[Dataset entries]
***

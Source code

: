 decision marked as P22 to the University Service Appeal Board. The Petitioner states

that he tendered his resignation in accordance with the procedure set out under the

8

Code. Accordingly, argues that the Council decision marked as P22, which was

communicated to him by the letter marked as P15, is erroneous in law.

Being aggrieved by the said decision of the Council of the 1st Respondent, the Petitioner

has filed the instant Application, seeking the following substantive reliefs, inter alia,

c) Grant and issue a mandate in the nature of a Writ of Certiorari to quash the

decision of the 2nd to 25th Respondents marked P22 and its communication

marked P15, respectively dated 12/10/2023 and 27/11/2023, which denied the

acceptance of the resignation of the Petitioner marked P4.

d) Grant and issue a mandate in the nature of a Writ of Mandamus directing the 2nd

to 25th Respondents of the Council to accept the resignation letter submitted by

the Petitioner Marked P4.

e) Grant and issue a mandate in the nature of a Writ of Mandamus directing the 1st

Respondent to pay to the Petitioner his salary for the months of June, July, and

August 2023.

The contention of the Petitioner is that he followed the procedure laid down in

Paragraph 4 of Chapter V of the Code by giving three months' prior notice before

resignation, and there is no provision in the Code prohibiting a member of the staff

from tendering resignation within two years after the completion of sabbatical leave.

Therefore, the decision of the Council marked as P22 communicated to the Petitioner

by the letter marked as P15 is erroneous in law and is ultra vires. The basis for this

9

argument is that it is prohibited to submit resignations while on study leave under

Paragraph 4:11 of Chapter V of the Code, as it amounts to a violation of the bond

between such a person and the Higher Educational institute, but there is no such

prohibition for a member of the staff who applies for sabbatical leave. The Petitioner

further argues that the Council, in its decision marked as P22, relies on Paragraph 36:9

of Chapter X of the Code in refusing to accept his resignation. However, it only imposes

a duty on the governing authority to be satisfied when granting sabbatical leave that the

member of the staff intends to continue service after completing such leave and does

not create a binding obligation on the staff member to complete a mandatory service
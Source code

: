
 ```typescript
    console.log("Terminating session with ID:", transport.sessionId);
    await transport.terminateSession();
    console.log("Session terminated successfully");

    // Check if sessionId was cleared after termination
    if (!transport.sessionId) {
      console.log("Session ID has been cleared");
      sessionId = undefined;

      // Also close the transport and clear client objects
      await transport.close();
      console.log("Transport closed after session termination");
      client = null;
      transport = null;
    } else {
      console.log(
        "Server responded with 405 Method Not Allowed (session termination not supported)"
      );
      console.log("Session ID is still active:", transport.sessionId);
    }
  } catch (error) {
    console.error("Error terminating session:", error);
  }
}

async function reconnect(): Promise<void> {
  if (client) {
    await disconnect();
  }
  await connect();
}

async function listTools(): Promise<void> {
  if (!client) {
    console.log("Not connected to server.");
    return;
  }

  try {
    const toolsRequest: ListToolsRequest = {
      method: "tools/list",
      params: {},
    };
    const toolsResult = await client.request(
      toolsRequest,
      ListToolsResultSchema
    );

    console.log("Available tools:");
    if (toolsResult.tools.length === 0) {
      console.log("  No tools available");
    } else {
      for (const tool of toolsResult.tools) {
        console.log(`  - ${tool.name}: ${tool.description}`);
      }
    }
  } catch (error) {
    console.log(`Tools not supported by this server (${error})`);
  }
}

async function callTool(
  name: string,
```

***

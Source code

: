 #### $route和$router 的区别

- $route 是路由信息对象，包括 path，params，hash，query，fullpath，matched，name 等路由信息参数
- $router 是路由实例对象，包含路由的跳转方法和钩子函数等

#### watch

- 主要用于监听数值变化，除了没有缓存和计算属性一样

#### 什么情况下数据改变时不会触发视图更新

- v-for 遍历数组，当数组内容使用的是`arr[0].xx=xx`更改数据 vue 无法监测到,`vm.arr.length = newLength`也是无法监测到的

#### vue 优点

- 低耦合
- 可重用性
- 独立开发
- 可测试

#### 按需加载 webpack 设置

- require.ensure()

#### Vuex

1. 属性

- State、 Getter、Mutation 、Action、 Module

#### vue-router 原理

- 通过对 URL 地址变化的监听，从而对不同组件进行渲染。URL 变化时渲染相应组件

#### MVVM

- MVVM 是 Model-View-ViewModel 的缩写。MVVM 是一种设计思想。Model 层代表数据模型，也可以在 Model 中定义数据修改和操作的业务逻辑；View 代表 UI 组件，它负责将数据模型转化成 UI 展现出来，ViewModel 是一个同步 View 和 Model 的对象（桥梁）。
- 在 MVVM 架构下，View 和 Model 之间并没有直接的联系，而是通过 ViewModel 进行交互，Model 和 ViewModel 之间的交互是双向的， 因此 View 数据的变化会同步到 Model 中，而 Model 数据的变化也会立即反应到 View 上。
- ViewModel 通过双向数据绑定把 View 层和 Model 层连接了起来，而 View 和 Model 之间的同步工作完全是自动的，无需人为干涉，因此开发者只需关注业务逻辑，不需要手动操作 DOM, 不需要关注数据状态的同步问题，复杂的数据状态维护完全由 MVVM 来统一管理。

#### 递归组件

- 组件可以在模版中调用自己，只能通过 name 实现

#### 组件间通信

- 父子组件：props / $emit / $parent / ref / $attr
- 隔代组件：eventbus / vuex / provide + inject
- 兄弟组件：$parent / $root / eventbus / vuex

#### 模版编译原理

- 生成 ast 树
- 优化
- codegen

***

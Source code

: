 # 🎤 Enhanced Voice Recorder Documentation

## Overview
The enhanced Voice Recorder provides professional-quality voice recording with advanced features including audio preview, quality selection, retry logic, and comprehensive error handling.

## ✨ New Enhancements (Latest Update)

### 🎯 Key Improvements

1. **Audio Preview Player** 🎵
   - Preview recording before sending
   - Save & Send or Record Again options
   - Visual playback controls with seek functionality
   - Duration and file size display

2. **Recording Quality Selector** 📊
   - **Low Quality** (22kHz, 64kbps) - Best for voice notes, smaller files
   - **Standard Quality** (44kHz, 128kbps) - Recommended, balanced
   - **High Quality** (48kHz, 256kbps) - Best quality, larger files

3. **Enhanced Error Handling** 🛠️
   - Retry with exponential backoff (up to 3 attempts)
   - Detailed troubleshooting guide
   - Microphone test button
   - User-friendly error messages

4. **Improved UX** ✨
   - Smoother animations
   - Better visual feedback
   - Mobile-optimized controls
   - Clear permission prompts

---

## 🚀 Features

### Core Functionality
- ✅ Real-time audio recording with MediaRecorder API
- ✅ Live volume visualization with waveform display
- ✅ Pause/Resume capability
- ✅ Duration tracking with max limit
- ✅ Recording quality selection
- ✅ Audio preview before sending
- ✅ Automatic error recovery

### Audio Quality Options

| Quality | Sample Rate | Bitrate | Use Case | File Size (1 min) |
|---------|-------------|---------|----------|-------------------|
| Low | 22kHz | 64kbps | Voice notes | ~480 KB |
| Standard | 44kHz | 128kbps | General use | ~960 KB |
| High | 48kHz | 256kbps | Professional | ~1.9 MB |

***

» **Goal of the exercise**: Write only the number of lines in the entries where the string "erroneous" occurs.

» **Answer to the exercise**: 2